Principal Shawnee Moore of Hacienda Elementary School in California City and Principal Ron Riley of Califronia City Middle School hold up a trophy while students cheer after receiving the highest overall score in the Intermediate Space Challenge at the Mojave Air and Space Port. Students are judged on classroom banner, essay, team spirit and rocket altitude, as a part of their STEM education.

Students from the Mojave Unified School District took part in the 13th annual Intermediate Space Challenge at the Mojave Air and Space Port where they cheered for their creations and joined in the count down of 25 other rockets.

Founder of the challenge Marie Walker, said the first event 13 years ago was intended to be a one-time experience to inspire kids in science and space. Trying to mimic the X-Prize competition in 2005, she said students had to build rockets and come up with a team name and slogan. It was so successful the kids asked to do it again.

“I’m so excited, we love this program almost as much as the kids,” said Walker. The program is to promote teamwork and introduce math and science to fourth, fifth and sixth graders. Teams must create a business company, build and decorate a rocket, write an essay, and have a successful launch. Walker said she gives all the glory to God and as long as students are interested and the community supports her, she will continue the program.

Blue skies and excited children await the landing of their rocket during the Intermediate Space Challenge at Mojave Air and Space Port. Twenty-six rockets were launched before students enjoyed a picnic and bragging rights.

Denise Talvitie, manager for Silver Queen Mining Inc., said she wanted to see what the challenge was all about since several of her employees have children participating.

“In our industry, we need engineers and people with science related degrees to study mining and for the production of precious metals, so STEM (Science, Technology, Engineering and Mathematics) is very important to us and our future employees.” The mining company has 200 employees and was a major sponsor of this event.

3-2-1! Students watch as 26 rockets blast off during the 13th annual Intermediate Space Challenge at the Mojave Air and Space Port. The program started as a one-time-event to get kids excited about STEM during the X-Prize launch in 2005. It was such a hit with students and teachers, it has become an annual event.

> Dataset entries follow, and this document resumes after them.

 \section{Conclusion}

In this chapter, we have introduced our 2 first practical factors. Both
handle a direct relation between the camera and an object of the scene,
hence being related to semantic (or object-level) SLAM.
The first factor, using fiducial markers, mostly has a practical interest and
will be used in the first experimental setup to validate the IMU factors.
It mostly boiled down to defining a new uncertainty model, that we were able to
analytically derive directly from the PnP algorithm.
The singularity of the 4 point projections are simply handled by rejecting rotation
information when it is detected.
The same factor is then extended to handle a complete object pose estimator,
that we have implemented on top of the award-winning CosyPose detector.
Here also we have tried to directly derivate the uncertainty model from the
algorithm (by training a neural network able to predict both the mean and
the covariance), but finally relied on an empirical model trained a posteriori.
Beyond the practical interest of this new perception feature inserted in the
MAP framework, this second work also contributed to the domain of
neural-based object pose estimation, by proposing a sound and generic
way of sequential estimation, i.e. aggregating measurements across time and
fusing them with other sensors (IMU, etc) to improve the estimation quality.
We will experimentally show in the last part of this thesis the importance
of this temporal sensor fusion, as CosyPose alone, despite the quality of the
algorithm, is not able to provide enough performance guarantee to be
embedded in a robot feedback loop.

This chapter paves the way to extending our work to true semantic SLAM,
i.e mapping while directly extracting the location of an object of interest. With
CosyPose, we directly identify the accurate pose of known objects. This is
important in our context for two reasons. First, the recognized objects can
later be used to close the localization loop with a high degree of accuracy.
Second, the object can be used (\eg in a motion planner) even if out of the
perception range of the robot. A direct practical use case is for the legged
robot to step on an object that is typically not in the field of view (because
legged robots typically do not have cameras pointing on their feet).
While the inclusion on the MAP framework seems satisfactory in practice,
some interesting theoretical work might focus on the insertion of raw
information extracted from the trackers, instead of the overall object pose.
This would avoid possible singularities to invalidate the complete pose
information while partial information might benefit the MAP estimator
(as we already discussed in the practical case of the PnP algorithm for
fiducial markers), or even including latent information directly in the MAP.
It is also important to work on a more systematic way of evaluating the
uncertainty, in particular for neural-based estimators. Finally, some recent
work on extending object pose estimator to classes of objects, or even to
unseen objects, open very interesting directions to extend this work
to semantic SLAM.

Courtesy of Farmer Johns, grill masters Leroy Moore, Randy Scott and Daniel Richmond roasted nearly 1000 hot dogs. Scott, a retired electronic engineer and flight test engineer, said he has been grilling dogs for seven or eight years to help with the event.

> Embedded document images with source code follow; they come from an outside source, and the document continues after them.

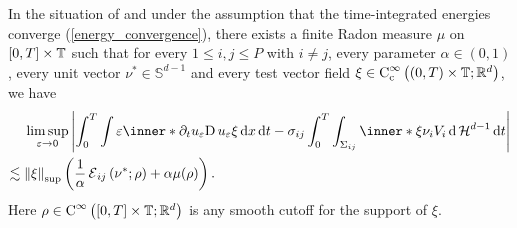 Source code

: \begin{proposition}
	\label{convergence_of_velocity_multiphase}
	In the situation of  and under 
	the assumption that the time-integrated energies converge 
	(\ref{energy_convergence}), there exists a finite Radon measure $ \mu $ on 
	$ [ 0 , T ] \times \operatorname{\mathbb{T}} $ such that for every $ 1 \leq i , j \leq P $ 
	with $ i \neq j $, every parameter $ \alpha \in ( 0 , 1 ) $, every unit 
	vector $ \nu^{ \ast } \in \mathbb{ S }^{ d - 1 } $ and every test vector 
	field $ \xi \in \operatorname{C}_{ \mathrm{c} }^{ \infty } \left( ( 0 , T ) \times 
	\operatorname{\mathbb{T}} ; \mathbb{ R }^{ d } \right) $, we have
	\begin{align*}
		& \limsup_{ \varepsilon \to 0 }
		\abs{
			\int_{ 0 }^{ T }
			\int
			\varepsilon
			\inner*{ \partial_{ t } u_{ \varepsilon } }{ \diff u_{ 
					\varepsilon } \xi }
			\dd{ x }
			\dd{ t }
			-
			\sigma_{ i j }
			\int_{ 0 }^{ T }
			\int_{ \Sigma_{ i j } }
			\inner*{ \xi }{ \nu_{ i } } V_{ i }
			\dd{ \hm^{ d - 1 } }
			\dd{ t }
		}
		\\
		\lesssim{} &
		\norm{ \xi }_{ \mathrm{sup} }
		\left(
		\frac{ 1 }{ \alpha } \tilt_excess_{ i j } \left( \nu^{ \ast } ; 
		\rho \right) 
		+ \alpha \mu ( \rho ) 
		\right).
	\end{align*}
	Here $ \rho \in \operatorname{C}^{ \infty } \left( [ 0 , T ] \times \operatorname{\mathbb{T}} ;  
	\mathbb{ R }^{ d } 
	\right) $ is any 
	smooth cutoff for the support of $ \xi $.
\end{proposition}

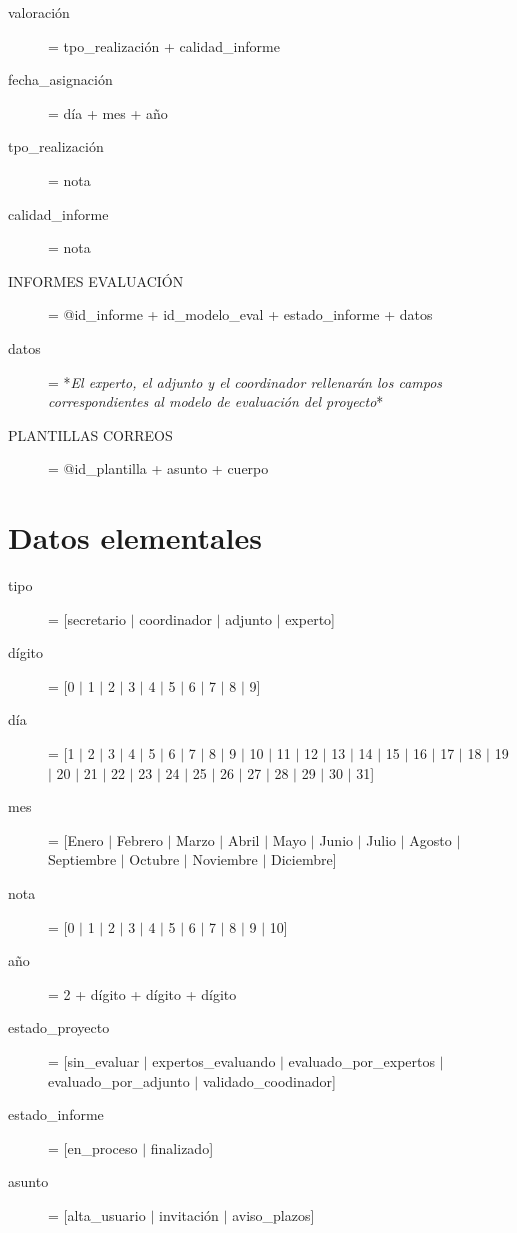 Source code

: \documentclass[12pt,a4paper,spanish,twoside]{book}
\begin{document}
\begin{description}
\item[valoración] = tpo\_realización + calidad\_informe

\item[fecha\_asignación] = día + mes + año

\item[tpo\_realización] = nota

\item[calidad\_informe] = nota

\item[INFORMES EVALUACIÓN] = @id\_informe + id\_modelo\_eval +
  estado\_informe + datos 

\item[datos] = *\emph{El experto, el adjunto y el coordinador rellenarán los
    campos correspondientes al modelo de evaluación del proyecto}* 

\item[PLANTILLAS CORREOS] = @id\_plantilla + asunto + cuerpo
\end{description}

\section{Datos elementales}
\begin{description}
\item[tipo] = [secretario $\mid$ coordinador $\mid$ adjunto $\mid$ experto]

\item[dígito] = [0 $\mid$ 1 $\mid$ 2 $\mid$ 3 $\mid$ 4 $\mid$ 5 $\mid$ 6
  $\mid$ 7 $\mid$ 8 $\mid$ 9] 

\item[día] = [1 $\mid$ 2 $\mid$ 3 $\mid$ 4 $\mid$ 5 $\mid$ 6 $\mid$ 7 $\mid$
  8 $\mid$ 9 $\mid$ 10 $\mid$ 11 $\mid$ 12 $\mid$ 13 $\mid$ 14 $\mid$ 15
  $\mid$ 16 $\mid$ 17 $\mid$ 18 $\mid$ 19 $\mid$ 20 $\mid$ 21 $\mid$ 22
  $\mid$ 23 $\mid$ 24 $\mid$ 25 $\mid$ 26 $\mid$ 27 $\mid$ 28 $\mid$ 29
  $\mid$ 30 $\mid$ 31] 

\item[mes] = [Enero $\mid$ Febrero $\mid$ Marzo $\mid$ Abril $\mid$ Mayo
  $\mid$ Junio $\mid$ Julio $\mid$ Agosto $\mid$ Septiembre $\mid$ Octubre
  $\mid$ Noviembre $\mid$ Diciembre] 

\item[nota] = [0 $\mid$ 1 $\mid$ 2 $\mid$ 3 $\mid$ 4 $\mid$ 5 $\mid$ 6 $\mid$
  7 $\mid$ 8 $\mid$ 9 $\mid$ 10] 

\item[año] = 2 + dígito + dígito + dígito

\item[estado\_proyecto] = [sin\_evaluar $\mid$ expertos\_evaluando $\mid$
  evaluado\_por\_expertos $\mid$ evaluado\_por\_adjunto $\mid$
  validado\_coodinador] 

\item[estado\_informe] = [en\_proceso $\mid$ finalizado]

\item[asunto] = [alta\_usuario $\mid$ invitación $\mid$ aviso\_plazos]
\end{description}
\end{document}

“Marie’s enthusiasm is so contagious you have to help out,” he confessed, adding that the venue is a great “hands-on” way to get boys and girls interested in math and science. “The girls are just as capable as boys, but you have to catch and maintain their interest at this age.” Scott worked more than 35 years at Edwards Air Force Base and participates in education activities across the United States.
 

Grill masters Leroy Moore, Randy Scott and Daniel Richmond roasted nearly 1000 hot dogs during the 13th annual Intermediate Space Challenge at the Mojave Air and Space Port. Students from the Mojave Unified School District participated in the13th annual event as a part of their STEM studies.